WORK REQUEST: Each line of the records below that holds "SBJS" should be returned.
##########
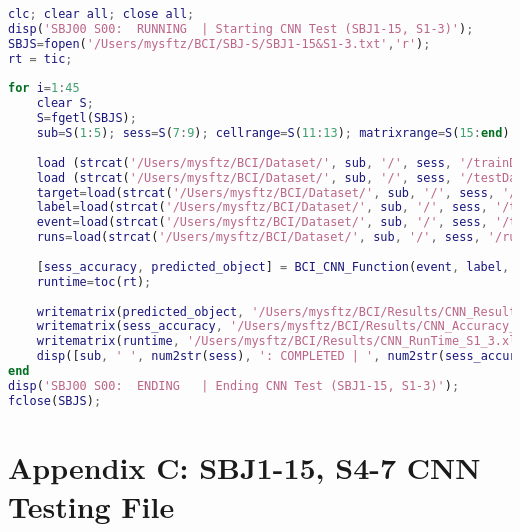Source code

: \begin{lstlisting}[language=matlab]
clc; clear all; close all; 
disp('SBJ00 S00:  RUNNING  | Starting CNN Test (SBJ1-15, S1-3)');
SBJS=fopen('/Users/mysftz/BCI/SBJ-S/SBJ1-15&S1-3.txt','r');
rt = tic; 
    
for i=1:45
    clear S;
    S=fgetl(SBJS);         
    sub=S(1:5); sess=S(7:9); cellrange=S(11:13); matrixrange=S(15:end);
    
    load (strcat('/Users/mysftz/BCI/Dataset/', sub, '/', sess, '/trainData.mat'));
    load (strcat('/Users/mysftz/BCI/Dataset/', sub, '/', sess, '/testData.mat'));
    target=load(strcat('/Users/mysftz/BCI/Dataset/', sub, '/', sess, '/trainTargets.txt')); 
    label=load(strcat('/Users/mysftz/BCI/Dataset/', sub, '/', sess, '/testLabels.txt')); 
    event=load(strcat('/Users/mysftz/BCI/Dataset/', sub, '/', sess, '/testEvents.txt')); 
    runs=load(strcat('/Users/mysftz/BCI/Dataset/', sub, '/', sess, '/runs_per_block.txt'));
    
    [sess_accuracy, predicted_object] = BCI_CNN_Function(event, label, runs, sess, sub, target, testData, trainData);
    runtime=toc(rt); 
    
    writematrix(predicted_object, '/Users/mysftz/BCI/Results/CNN_Results_S1_3.xlsx', 'Range', matrixrange); 
    writematrix(sess_accuracy, '/Users/mysftz/BCI/Results/CNN_Accuracy_S1_3.xlsx', 'Range', cellrange); 
    writematrix(runtime, '/Users/mysftz/BCI/Results/CNN_RunTime_S1_3.xlsx', 'Range', cellrange); 
    disp([sub, ' ', num2str(sess), ': COMPLETED | ', num2str(sess_accuracy), '% Accuracy in ', num2str(runtime), 's']);
end
disp('SBJ00 S00:  ENDING   | Ending CNN Test (SBJ1-15, S1-3)'); 
fclose(SBJS); 
\end{lstlisting}

\newpage
\section*{Appendix C: SBJ1-15, S4-7 CNN Testing File}
\label{Appendix C: SBJ1-15, S4-7 CNN Testing File Section}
##########
TASK RESPONSE:
SBJS=fopen('/Users/mysftz/BCI/SBJ-S/SBJ1-15&S1-3.txt','r');
    S=fgetl(SBJS);         
fclose(SBJS); 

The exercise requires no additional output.